# How is this a code violation?



## knowshorts (Jan 9, 2009)

I saw this ad in the 2/11 edition of EC&M and was wondering how the image on the left is a violation?


----------



## walkerj (May 13, 2007)

I glanced at that yesterday and was wondering the same thing.

Sent from my iPhone using ET Forum


----------



## 480sparky (Sep 20, 2007)

knowshorts said:


> I saw this ad in the 2/11 edition of EC&M and was wondering how the image on the left is a violation?



I'm assuming because the blue (typically C phase) is marked 3 and the red (typically B phase) is marked 5. But not a Code violation, just someone who can't divide by 6.


----------



## MDShunk (Jan 7, 2007)

I don't believe that it is a violation, unless there's some zinger in the 2011 nobody's talked about yet.


----------



## Dennis Alwon (May 9, 2009)

If you look at the compliant picture the labels 1,3, &5 are colored the same as the conductors. BS in my opinion.


----------



## 480sparky (Sep 20, 2007)

I wonder if they come the brown, orange & yellow. :whistling2:


----------



## knowshorts (Jan 9, 2009)

480sparky said:


> I wonder if they come the brown, orange & yellow. :whistling2:


What's funny is this is their "in use photo" of the standard wire markers:


----------



## william1978 (Sep 21, 2008)

That is crazy!


----------



## wirenut71 (Dec 5, 2010)

I saw this same ad too. Its not a code violation. I guess it just helps you not to put the wrong number on the wire. Would you have to use a normal number book for any neutrals that need to be numbered?


----------



## HARRY304E (Sep 15, 2010)

This is What is in the 2011 NEC i don't see how it is a violaition.210.5(C)(1), (2), and (3).




> *(C) Identification of Ungrounded Conductors. *
> ​​Ungrounded​
> conductors shall be identified in accordance with
> 210.5(C)(1), (2), and (3).​​*(1) Application. *​
> ...


----------



## brian john (Mar 11, 2007)

I say we contact them and call them on it.

Garvin Industries
3700 Sandra Street
Franklin Park, IL 60131
Phone: 1-847-455-0188
Fax: 1-847-455-0334
Email: [email protected]


40 years of pulling I have NEVER had any math issues, never had to re-pull due to "color" issues, and never been flagged for a violation regarding color coding and/or wire numbers.


----------



## Jlarson (Jun 28, 2009)

This may be one of the largest piles of bovine excrement I have seen today.


----------



## 480sparky (Sep 20, 2007)

Jlarson said:


> This may be one of the largest piles of bovine excrement I have seen today.

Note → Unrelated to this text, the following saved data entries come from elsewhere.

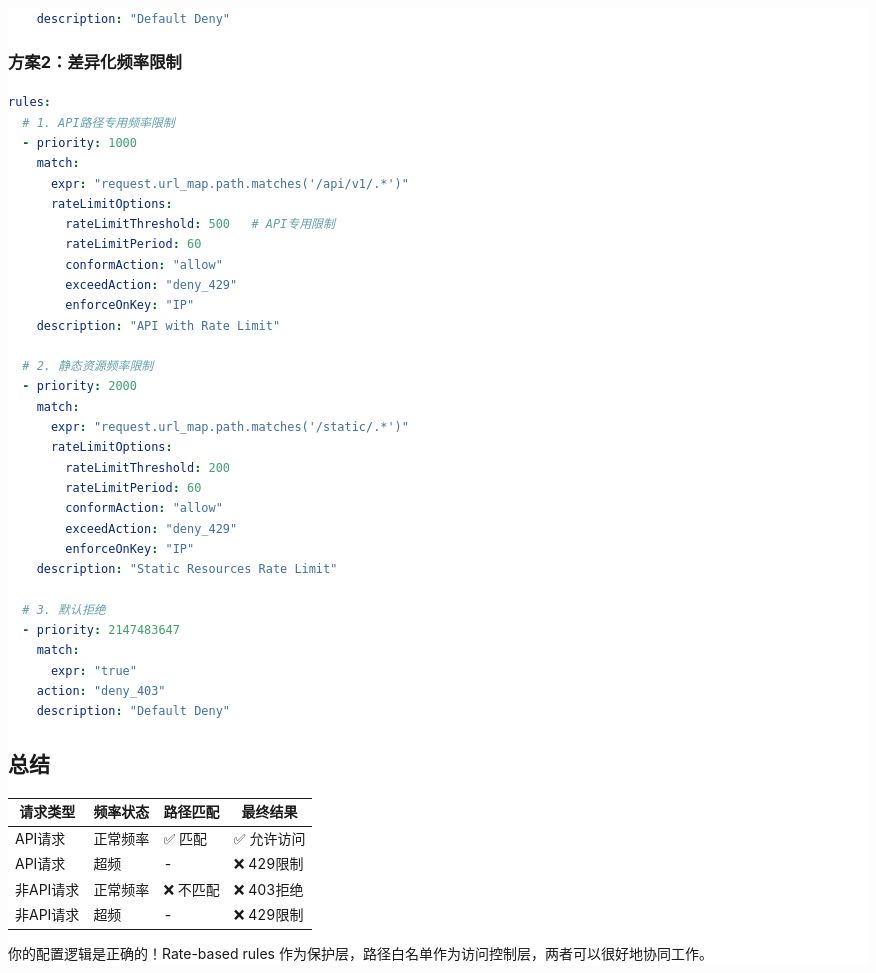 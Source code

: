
 ```yaml
    description: "Default Deny"
```

### 方案2：差异化频率限制

```yaml
rules:
  # 1. API路径专用频率限制
  - priority: 1000
    match:
      expr: "request.url_map.path.matches('/api/v1/.*')"
      rateLimitOptions:
        rateLimitThreshold: 500   # API专用限制
        rateLimitPeriod: 60
        conformAction: "allow"
        exceedAction: "deny_429"
        enforceOnKey: "IP"
    description: "API with Rate Limit"
    
  # 2. 静态资源频率限制
  - priority: 2000
    match:
      expr: "request.url_map.path.matches('/static/.*')"
      rateLimitOptions:
        rateLimitThreshold: 200
        rateLimitPeriod: 60
        conformAction: "allow"
        exceedAction: "deny_429"
        enforceOnKey: "IP"
    description: "Static Resources Rate Limit"
    
  # 3. 默认拒绝
  - priority: 2147483647
    match:
      expr: "true"
    action: "deny_403"
    description: "Default Deny"
```

## 总结

| 请求类型 | 频率状态 | 路径匹配 | 最终结果 |
|----------|----------|----------|----------|
| API请求 | 正常频率 | ✅ 匹配 | ✅ 允许访问 |
| API请求 | 超频 | - | ❌ 429限制 |
| 非API请求 | 正常频率 | ❌ 不匹配 | ❌ 403拒绝 |
| 非API请求 | 超频 | - | ❌ 429限制 |

你的配置逻辑是正确的！Rate-based rules 作为保护层，路径白名单作为访问控制层，两者可以很好地协同工作。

No, we still have the Kenny Clamp. :laughing:


----------



## Jlarson (Jun 28, 2009)

480sparky said:


> No, we still have the Kenny Clamp. :laughing:


Haven't seen that today though :laughing:


Although if there is ever a contest for the biggest BS electrical product, the Kenny clamp is gonna win.


----------



## 480sparky (Sep 20, 2007)

Jlarson said:


> Haven't seen that today though :laughing:
> 
> 
> Although if there is ever a contest for the biggest BS electrical product, the Kenny clamp is gonna win.










​


----------



## HARRY304E (Sep 15, 2010)

Jlarson said:


> Haven't seen that today though :laughing:
> 
> 
> Although if there is ever a contest for the biggest BS electrical product, the Kenny clamp is gonna win.


Kenny clamp :blink::blink::laughing:


----------



## HARRY304E (Sep 15, 2010)

480sparky said:


>


 Those work good..:thumbup::laughing::laughing:


----------



## 480sparky (Sep 20, 2007)

HARRY304E said:


> Those work good..:thumbup::laughing::laughing:



For fishing sinkers, you bet!


----------



## frenchelectrican (Mar 15, 2007)

brian john said:


> I say we contact them and call them on it.
> 
> Garvin Industries
> 3700 Sandra Street
> ...


 
I don't have too much issue with number sticker in European side as well and of course we do have coloured sleeve that only used for marking the phaseing et netural et earth that about it we keep the number sticker seperated there is no Connires to deal with it.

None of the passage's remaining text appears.